Monday, June 25, 2018

Mavis Lee Wah- teacher, actor, activist, leader

by Zorina Shah

I didn’t go to Naparima Girls’ High School, you can probably tell by the way I still speak with my Lochmaben village accent. In high school, I had no interest in drama although I did appear in an opera. It may have been Alladin. 

I never met Mavis Lee Wah until I started working in newspapers in the early seventies when I saw her in a number of plays.  Her role as Lady Macbeth (1974) could be my favourite. She and her husband James were among the first people to help me find my feet in a strange town. I had thought the town folks were clannish but the Lee Wahs helped me change that view. 


I grew close to the San Fernando Arts Council. The Naparima Bowl was alive with song and dance and drama and the queen shows and numerous festivals. I must have seen every dance troupe before the auditorium was destroyed by fire. They included Eugene Joseph’s Dance Theatre, Joyce Kirton, Torrance Mohammed’s Arawaks and Eric Butler with whom I also taught. I saw numerous plays and while I liked the staging of Thomas Hardy’s ‘Far from the Madding Crowd’ I walked out on a Drama Guild production of a Shakespeare play at Presentation College auditorium.
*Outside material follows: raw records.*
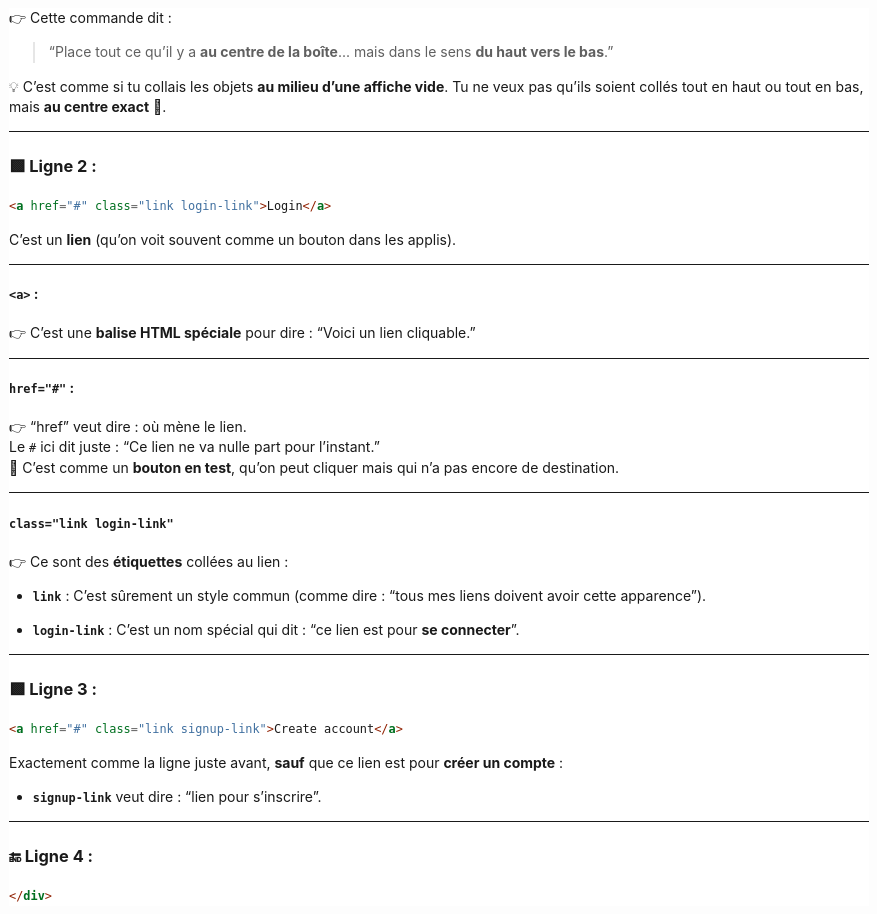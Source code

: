 👉 Cette commande dit :

> “Place tout ce qu’il y a **au centre de la boîte**... mais dans le sens **du haut vers le bas**.”

💡 C’est comme si tu collais les objets **au milieu d’une affiche vide**. Tu ne veux pas qu’ils soient collés tout en haut ou tout en bas, mais **au centre exact** 🎯.

---

### 🟩 Ligne 2 :

```html
<a href="#" class="link login-link">Login</a>
```

C’est un **lien** (qu’on voit souvent comme un bouton dans les applis).

---

#### `<a>` :

👉 C’est une **balise HTML spéciale** pour dire : “Voici un lien cliquable.”

---

#### `href="#"` :

👉 “href” veut dire : où mène le lien.  
Le `#` ici dit juste : “Ce lien ne va nulle part pour l’instant.”  
🧪 C’est comme un **bouton en test**, qu’on peut cliquer mais qui n’a pas encore de destination.

---

#### `class="link login-link"`

👉 Ce sont des **étiquettes** collées au lien :

- **`link`** : C’est sûrement un style commun (comme dire : “tous mes liens doivent avoir cette apparence”).

- **`login-link`** : C’est un nom spécial qui dit : “ce lien est pour **se connecter**”.

---

### 🟩 Ligne 3 :

```html
<a href="#" class="link signup-link">Create account</a>
```

Exactement comme la ligne juste avant, **sauf** que ce lien est pour **créer un compte** :

- **`signup-link`** veut dire : “lien pour s’inscrire”.

---

### 🔚 Ligne 4 :

```html
</div>
```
It was in times like those in the 70s that I saw Derek Walcott’s “O Babylon” and the visiting Senegalese National Dance Company.


While I was a spectator to these events, I was a participant in the activities of the San Fernando Citizens Action Committee founded by James Lee Wah. At a Town Hall meeting organised by the Committee I, as one of the invited speakers, froze. The words just wouldn’t come out. Mavis was sitting in the front row, looked me in the eye and gave me the gesture to try again. It wasn’t the only time I had lost my voice. I was a member of the San Fernando Writers’ Association and we were reciting a poem at the San Fernando Arts Festival. Not a word came out of my mouth.
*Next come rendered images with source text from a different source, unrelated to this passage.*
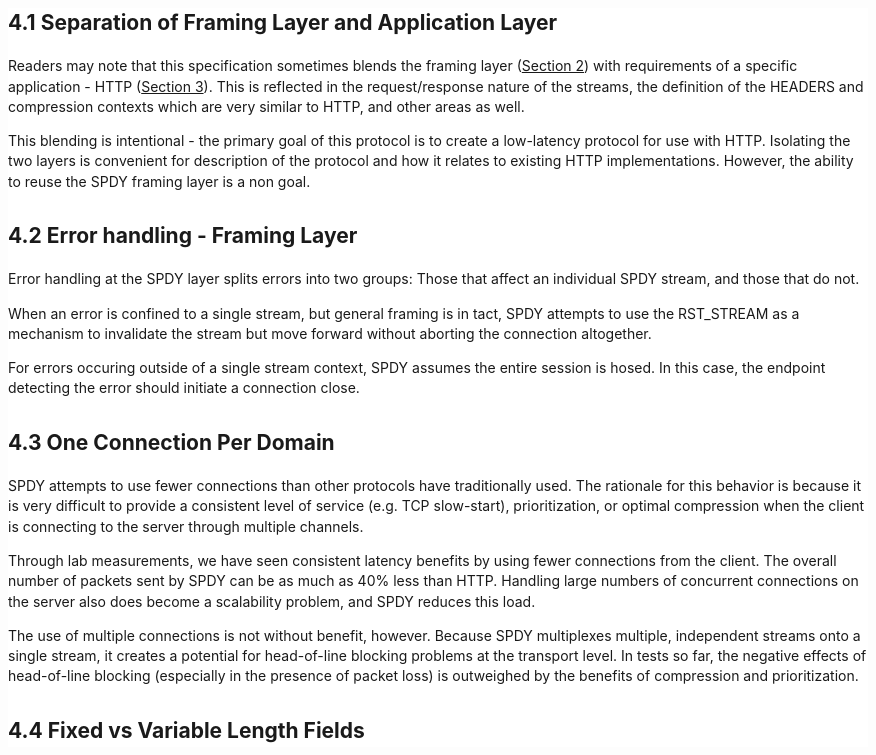 ## 4.1 Separation of Framing Layer and Application Layer

Readers may note that this specification sometimes blends the framing layer
([Section
2](http://mbelshe.github.com/SPDY-Specification/draft-mbelshe-spdy-00.xml#FramingLayer))
with requirements of a specific application - HTTP ([Section
3](/spdy/spdy-protocol/spdy-protocol-draft3#TOC-3.-HTTP-Layering-over-SPDY)).
This is reflected in the request/response nature of the streams, the definition
of the HEADERS and compression contexts which are very similar to HTTP, and
other areas as well.

This blending is intentional - the primary goal of this protocol is to create a
low-latency protocol for use with HTTP. Isolating the two layers is convenient
for description of the protocol and how it relates to existing HTTP
implementations. However, the ability to reuse the SPDY framing layer is a non
goal.

## 4.2 Error handling - Framing Layer

Error handling at the SPDY layer splits errors into two groups: Those that
affect an individual SPDY stream, and those that do not.

When an error is confined to a single stream, but general framing is in tact,
SPDY attempts to use the RST_STREAM as a mechanism to invalidate the stream but
move forward without aborting the connection altogether.

For errors occuring outside of a single stream context, SPDY assumes the entire
session is hosed. In this case, the endpoint detecting the error should initiate
a connection close.

## 4.3 One Connection Per Domain

SPDY attempts to use fewer connections than other protocols have traditionally
used. The rationale for this behavior is because it is very difficult to provide
a consistent level of service (e.g. TCP slow-start), prioritization, or optimal
compression when the client is connecting to the server through multiple
channels.

Through lab measurements, we have seen consistent latency benefits by using
fewer connections from the client. The overall number of packets sent by SPDY
can be as much as 40% less than HTTP. Handling large numbers of concurrent
connections on the server also does become a scalability problem, and SPDY
reduces this load.

The use of multiple connections is not without benefit, however. Because SPDY
multiplexes multiple, independent streams onto a single stream, it creates a
potential for head-of-line blocking problems at the transport level. In tests so
far, the negative effects of head-of-line blocking (especially in the presence
of packet loss) is outweighed by the benefits of compression and prioritization.

## 4.4 Fixed vs Variable Length Fields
As members of the Citizens Action Committee, Mavis and I stood side by side holding placards in demand for a link road off the Lady Hailes Avenue and to stop the destruction of the San Fernando Hill. Motorists would drive past and ridicule us and she once asked me if I was not bothered by the comments. The link road is what is known as the Gulf City Link Road. One day after she finished school at Naparima Girls, we gathered on Pointe a Pierre Road for the walk up San Fernando Hill. It was there that we saw schoolchildren playing in a huge pond of muddied water. 


Mungal Chattergoon had returned from England and he too was a member of the San Fernando Citizens Action Committee. He took the pictures which we used in the Express the following day, a Thursday.

The Borough’s Statutory meeting was that same Thursday. Mayor Gertrude Kirton placed the San Fernando Hill at the top of the order of business. She called me by name and referred to the article. Then she ordered that all cutting on the hill be stopped. She called out the City Engineer Vasco Loreilhe and Superintendent of Police Fitzroy Fahey and asked them to arrange the documentation to cease destruction of the hill.

I saw less of James and Mavis after they left San Fernando for Gran Couva. About four years ago I received a lengthy hand written letter from them.

I checked on line today for a picture of Mavis and found just these two. I am sure we could find many among Mungal’s files, the teacher, the actress, the activist. 

Yesterday June 24, Mavis died. May her soul rest in peace.